#### Provided material
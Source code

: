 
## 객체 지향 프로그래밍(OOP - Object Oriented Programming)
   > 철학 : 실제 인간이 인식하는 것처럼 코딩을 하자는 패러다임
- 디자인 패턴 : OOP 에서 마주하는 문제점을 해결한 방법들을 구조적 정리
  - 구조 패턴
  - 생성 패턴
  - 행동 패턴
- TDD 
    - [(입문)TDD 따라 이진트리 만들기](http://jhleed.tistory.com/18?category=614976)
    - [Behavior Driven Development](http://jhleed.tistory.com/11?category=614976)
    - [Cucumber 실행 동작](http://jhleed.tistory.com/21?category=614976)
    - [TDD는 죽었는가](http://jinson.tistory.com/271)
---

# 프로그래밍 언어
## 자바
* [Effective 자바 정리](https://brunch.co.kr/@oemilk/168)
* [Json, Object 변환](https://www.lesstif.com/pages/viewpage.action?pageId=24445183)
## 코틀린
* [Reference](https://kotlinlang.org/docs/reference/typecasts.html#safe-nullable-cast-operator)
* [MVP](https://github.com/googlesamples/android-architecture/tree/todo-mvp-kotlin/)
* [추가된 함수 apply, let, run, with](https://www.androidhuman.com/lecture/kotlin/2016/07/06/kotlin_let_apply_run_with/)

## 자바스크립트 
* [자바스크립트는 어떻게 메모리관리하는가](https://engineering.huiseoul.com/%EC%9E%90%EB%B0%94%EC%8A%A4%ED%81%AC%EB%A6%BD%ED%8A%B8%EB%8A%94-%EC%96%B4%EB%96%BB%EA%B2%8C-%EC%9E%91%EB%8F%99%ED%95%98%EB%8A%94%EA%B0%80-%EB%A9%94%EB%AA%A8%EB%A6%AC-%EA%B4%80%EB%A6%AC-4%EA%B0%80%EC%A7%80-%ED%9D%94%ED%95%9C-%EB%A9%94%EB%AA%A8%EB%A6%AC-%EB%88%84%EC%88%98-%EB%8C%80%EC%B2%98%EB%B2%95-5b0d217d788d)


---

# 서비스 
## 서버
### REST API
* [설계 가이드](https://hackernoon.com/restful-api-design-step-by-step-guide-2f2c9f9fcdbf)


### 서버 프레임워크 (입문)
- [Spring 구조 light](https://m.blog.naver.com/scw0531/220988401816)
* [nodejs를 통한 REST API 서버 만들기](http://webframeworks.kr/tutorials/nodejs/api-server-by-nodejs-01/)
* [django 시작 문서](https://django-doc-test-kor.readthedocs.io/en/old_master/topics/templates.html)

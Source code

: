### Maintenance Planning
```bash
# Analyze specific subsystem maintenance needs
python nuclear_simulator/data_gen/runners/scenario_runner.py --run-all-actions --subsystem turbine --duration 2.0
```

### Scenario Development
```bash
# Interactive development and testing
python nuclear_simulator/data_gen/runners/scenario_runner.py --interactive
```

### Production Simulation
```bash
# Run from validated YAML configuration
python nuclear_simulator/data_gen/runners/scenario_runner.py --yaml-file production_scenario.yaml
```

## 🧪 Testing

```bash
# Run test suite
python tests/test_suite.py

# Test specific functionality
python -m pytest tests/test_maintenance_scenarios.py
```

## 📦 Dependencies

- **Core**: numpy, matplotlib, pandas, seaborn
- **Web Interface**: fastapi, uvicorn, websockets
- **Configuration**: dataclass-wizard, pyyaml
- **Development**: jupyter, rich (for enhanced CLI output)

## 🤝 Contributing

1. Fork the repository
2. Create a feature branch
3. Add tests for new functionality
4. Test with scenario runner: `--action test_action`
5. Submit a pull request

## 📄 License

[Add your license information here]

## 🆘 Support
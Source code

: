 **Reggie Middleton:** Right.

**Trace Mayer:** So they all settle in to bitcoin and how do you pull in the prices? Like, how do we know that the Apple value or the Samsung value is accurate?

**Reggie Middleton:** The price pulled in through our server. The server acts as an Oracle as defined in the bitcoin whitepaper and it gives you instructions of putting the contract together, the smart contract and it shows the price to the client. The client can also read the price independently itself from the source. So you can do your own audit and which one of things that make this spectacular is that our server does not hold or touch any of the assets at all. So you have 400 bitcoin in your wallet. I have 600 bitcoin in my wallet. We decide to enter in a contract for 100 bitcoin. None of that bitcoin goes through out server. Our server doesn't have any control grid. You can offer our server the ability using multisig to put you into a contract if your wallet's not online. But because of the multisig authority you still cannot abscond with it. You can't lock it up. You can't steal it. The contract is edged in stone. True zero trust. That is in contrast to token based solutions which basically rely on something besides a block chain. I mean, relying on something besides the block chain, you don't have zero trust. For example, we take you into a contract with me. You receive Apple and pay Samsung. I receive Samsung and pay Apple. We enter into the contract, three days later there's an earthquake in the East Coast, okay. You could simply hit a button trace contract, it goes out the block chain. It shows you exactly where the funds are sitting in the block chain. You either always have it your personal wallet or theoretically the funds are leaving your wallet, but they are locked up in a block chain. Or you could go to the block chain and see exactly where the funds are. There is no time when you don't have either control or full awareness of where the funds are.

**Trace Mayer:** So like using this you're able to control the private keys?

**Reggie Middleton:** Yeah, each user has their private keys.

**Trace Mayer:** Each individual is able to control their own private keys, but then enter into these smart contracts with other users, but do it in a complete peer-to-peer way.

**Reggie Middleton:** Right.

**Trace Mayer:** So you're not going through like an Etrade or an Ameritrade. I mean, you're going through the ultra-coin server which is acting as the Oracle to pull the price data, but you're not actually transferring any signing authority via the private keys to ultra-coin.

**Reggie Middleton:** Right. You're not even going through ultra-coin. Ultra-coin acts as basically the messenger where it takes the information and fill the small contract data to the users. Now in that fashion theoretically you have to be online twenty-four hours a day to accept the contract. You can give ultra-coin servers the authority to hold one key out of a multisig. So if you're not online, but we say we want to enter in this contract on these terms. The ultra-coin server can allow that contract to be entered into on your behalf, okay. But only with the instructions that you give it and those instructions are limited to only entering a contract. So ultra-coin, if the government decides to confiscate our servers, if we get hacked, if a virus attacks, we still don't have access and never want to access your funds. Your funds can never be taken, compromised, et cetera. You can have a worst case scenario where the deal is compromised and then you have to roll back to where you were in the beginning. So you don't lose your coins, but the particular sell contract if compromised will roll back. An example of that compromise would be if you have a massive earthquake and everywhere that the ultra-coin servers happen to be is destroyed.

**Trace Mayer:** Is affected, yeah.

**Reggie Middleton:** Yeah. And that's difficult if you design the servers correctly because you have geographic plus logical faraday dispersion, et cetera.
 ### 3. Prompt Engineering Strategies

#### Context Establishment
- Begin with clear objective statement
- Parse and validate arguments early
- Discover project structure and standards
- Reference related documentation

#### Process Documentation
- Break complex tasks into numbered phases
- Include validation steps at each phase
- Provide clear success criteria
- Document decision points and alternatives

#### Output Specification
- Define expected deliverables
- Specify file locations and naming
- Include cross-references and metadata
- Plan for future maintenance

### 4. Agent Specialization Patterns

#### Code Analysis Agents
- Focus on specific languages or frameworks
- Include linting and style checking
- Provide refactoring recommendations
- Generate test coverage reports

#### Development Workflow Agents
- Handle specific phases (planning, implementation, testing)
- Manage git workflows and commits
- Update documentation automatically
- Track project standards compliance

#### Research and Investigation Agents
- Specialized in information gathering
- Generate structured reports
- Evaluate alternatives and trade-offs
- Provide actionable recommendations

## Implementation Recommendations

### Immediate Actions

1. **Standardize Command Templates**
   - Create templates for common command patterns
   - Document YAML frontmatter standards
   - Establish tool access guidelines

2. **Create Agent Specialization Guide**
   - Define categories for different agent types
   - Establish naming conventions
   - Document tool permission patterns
########
§ **What is being asked**:
Each line carrying the string "private" should be copied out from the entries.

§ **Reply**:
**Trace Mayer:** So like using this you're able to control the private keys?
**Reggie Middleton:** Yeah, each user has their private keys.
**Trace Mayer:** Each individual is able to control their own private keys, but then enter into these smart contracts with other users, but do it in a complete peer-to-peer way.
**Trace Mayer:** So you're not going through like an Etrade or an Ameritrade. I mean, you're going through the ultra-coin server which is acting as the Oracle to pull the price data, but you're not actually transferring any signing authority via the private keys to ultra-coin.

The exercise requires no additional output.